The HTTP Protocol

Version 1.0 of the HTTP protocol is specified by RFC1945. You can obtain a copy from the World Wide Web Consortium, (see [WWWC]). (Version 1.1 of the protocol is specified in RFC2616). Also see RFC2396 for the latest general URI syntax.

The following restrictions on the protocol will be made:

URL Syntax

The full monty for the URL syntax, from the RFC, is

URL            = ( absoluteURL | relativeURL ) [ "#" fragment ]

absoluteURL    = scheme ":" *( uchar | reserved )

relativeURL    = net_path | abs_path | rel_path

net_path       = "//" net_loc [ abs_path ]
abs_path       = "/" rel_path
rel_path       = [ path ] [ ";" params ] [ "?" query ]

path           = fsegment *( "/" segment )
fsegment       = 1*pchar
segment        = *pchar

params         = param *( ";" param )
param          = *( pchar | "/" )

scheme         = 1*( ALPHA | DIGIT | "+" | "-" | "." )
net_loc        = *( pchar | ";" | "?" )
query          = *( uchar | reserved )
fragment       = *( uchar | reserved )

pchar          = uchar | ":" | "@" | "&" | "=" | "+"
uchar          = unreserved | escape
unreserved     = ALPHA | DIGIT | safe | extra | national

escape         = "%" HEX HEX
reserved       = ";" | "/" | "?" | ":" | "@" | "&" | "=" | "+"
extra          = "!" | "*" | "'" | "(" | ")" | ","
safe           = "$" | "-" | "_" | "."
unsafe         = CTL | SP | <"> | "#" | "%" | "<" | ">"
national       = <any OCTET excluding ALPHA, DIGIT,

In this syntax "*()" means zero or more repetitions and "1*()" means one or more. The URL syntax allows national characters such as accented letters as long as they are 8-byte characters and include the ASCII character set. For example ISO-8859-1 "Latin 1" would be fine. This doesn't restrict the characters allowed in pages though. They are only constrained by the MIME type for the page.

Since I am only implementing the "http" scheme I will actually be implementing this syntax:

http_URL       = "http:" "//" host [ ":" port ] [ abs_path ]

host           = <A legal Internet host domain name
                 or IP address (in dotted-decimal form),
                 as defined by Section 2.1 of RFC 1123>

port           = *DIGIT

The host and scheme names are case-insensitive. If the port is empty or not given, port 80 is assumed. Only TCP connections will be used. Only absolute paths are allowed and they are case-sensitive.

The canonical form for "http" URLs is obtained by converting any uppercase alphabetic characters in the host name to their lowercase equivalent (host names are case-insensitive), eliding the [":" port] if the port is 80, and replacing an empty abs_path with "/".

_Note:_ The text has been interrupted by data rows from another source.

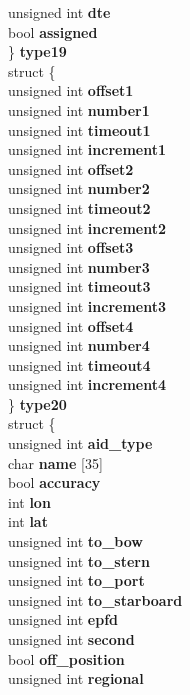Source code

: \begin{DoxyCompactItemize}
{\begin{tabbing}
\>\>unsigned int {\bfseries dte}\\
\>\>bool {\bfseries assigned}\\
\>\} {\bfseries type19}\\
\>struct \{\\
\>\>unsigned int {\bfseries offset1}\\
\>\>unsigned int {\bfseries number1}\\
\>\>unsigned int {\bfseries timeout1}\\
\>\>unsigned int {\bfseries increment1}\\
\>\>unsigned int {\bfseries offset2}\\
\>\>unsigned int {\bfseries number2}\\
\>\>unsigned int {\bfseries timeout2}\\
\>\>unsigned int {\bfseries increment2}\\
\>\>unsigned int {\bfseries offset3}\\
\>\>unsigned int {\bfseries number3}\\
\>\>unsigned int {\bfseries timeout3}\\
\>\>unsigned int {\bfseries increment3}\\
\>\>unsigned int {\bfseries offset4}\\
\>\>unsigned int {\bfseries number4}\\
\>\>unsigned int {\bfseries timeout4}\\
\>\>unsigned int {\bfseries increment4}\\
\>\} {\bfseries type20}\\
\>struct \{\\
\>\>unsigned int {\bfseries aid\_type}\\
\>\>char {\bfseries name} \mbox{[}35\mbox{]}\\
\>\>bool {\bfseries accuracy}\\
\>\>int {\bfseries lon}\\
\>\>int {\bfseries lat}\\
\>\>unsigned int {\bfseries to\_bow}\\
\>\>unsigned int {\bfseries to\_stern}\\
\>\>unsigned int {\bfseries to\_port}\\
\>\>unsigned int {\bfseries to\_starboard}\\
\>\>unsigned int {\bfseries epfd}\\
\>\>unsigned int {\bfseries second}\\
\>\>bool {\bfseries off\_position}\\
\>\>unsigned int {\bfseries regional}\\

\end{tabbing}}
\end{DoxyCompactItemize}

Characters may be encoded by the "%" escape sequence if they are unsafe or reserved. When parsing a URL the path will be split up according to the reserved characters before escapes are interpreted. So the path /%2Fabc/def has /abc as the name of its first segment and def as the name of the second segment. I will reject URLs having a forward slash or a NUL character in a segment so that they can be directly mapped to file names.

HTTP Requests

Each request is done using a separate TCP connection to the server. (Version 1.1 of the protocol allows more than one request per connection which is a lot more efficient). The RFC says

    ... current practice requires that the connection be established
    by the client prior to each request and closed by the server
    after sending the response. Both clients and servers should be
    aware that either party may close the connection prematurely,
    due to user action, automated time-out, or program failure, and
    should handle such closing in a predictable fashion. In any case,
    the closing of the connection by either or both parties always
    terminates the current request, regardless of its status.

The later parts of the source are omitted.